_Stored items_:
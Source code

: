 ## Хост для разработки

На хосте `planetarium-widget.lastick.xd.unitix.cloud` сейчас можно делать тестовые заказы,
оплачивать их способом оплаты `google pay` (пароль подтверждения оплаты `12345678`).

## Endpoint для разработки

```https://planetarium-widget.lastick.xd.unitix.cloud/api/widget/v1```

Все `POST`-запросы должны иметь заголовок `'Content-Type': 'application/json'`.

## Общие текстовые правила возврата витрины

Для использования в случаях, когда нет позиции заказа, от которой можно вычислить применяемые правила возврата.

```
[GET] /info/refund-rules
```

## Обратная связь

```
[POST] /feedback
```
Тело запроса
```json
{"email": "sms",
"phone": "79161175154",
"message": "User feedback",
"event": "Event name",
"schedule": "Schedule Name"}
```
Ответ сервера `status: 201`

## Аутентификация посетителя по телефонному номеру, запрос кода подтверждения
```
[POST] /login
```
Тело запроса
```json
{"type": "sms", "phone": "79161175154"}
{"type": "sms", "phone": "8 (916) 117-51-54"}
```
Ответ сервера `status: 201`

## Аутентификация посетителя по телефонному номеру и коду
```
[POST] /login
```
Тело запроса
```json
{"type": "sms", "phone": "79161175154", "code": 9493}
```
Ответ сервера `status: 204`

_YOUR TASK_: Quote in full each line from the top of the records above through the line with "должны иметь заголовок"; stop after that line.

_EXPECTED ANSWER_:
Source code

: ## Хост для разработки

На хосте `planetarium-widget.lastick.xd.unitix.cloud` сейчас можно делать тестовые заказы,
оплачивать их способом оплаты `google pay` (пароль подтверждения оплаты `12345678`).

## Endpoint для разработки

```https://planetarium-widget.lastick.xd.unitix.cloud/api/widget/v1```

Все `POST`-запросы должны иметь заголовок `'Content-Type': 'application/json'`.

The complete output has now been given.